- WHAT THE EXERCISE ASKS:
An exact copy of all the data, minus the images, is required.

Dataset records
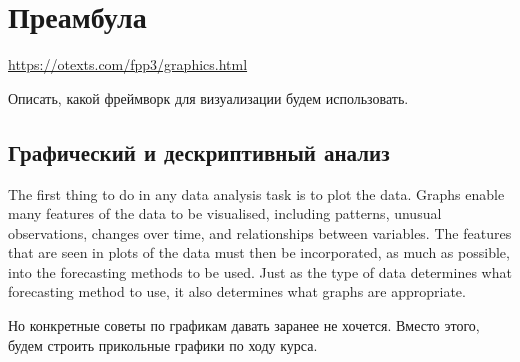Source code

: \chapter{Преамбула}
\url{https://otexts.com/fpp3/graphics.html}

Описать, какой фреймворк для визуализации будем использовать.

\section{Графический и дескриптивный анализ}

The first thing to do in any data analysis task is to plot the data.
Graphs enable many features of the data to be visualised, including
patterns, unusual observations, changes over time, and relationships
between variables. The features that are seen in plots of the data
must then be incorporated, as much as possible, into the forecasting
methods to be used. Just as the type of data determines what
forecasting method to use, it also determines what graphs are appropriate.

Но конкретные советы по графикам давать заранее не хочется. Вместо
этого, будем строить прикольные графики по ходу курса.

- REPLY TO THE EXERCISE:
Source code

: \chapter{Преамбула}
\url{https://otexts.com/fpp3/graphics.html}

Описать, какой фреймворк для визуализации будем использовать.

\section{Графический и дескриптивный анализ}

The first thing to do in any data analysis task is to plot the data.
Graphs enable many features of the data to be visualised, including
patterns, unusual observations, changes over time, and relationships
between variables. The features that are seen in plots of the data
must then be incorporated, as much as possible, into the forecasting
methods to be used. Just as the type of data determines what
forecasting method to use, it also determines what graphs are appropriate.

Но конкретные советы по графикам давать заранее не хочется. Вместо
этого, будем строить прикольные графики по ходу курса.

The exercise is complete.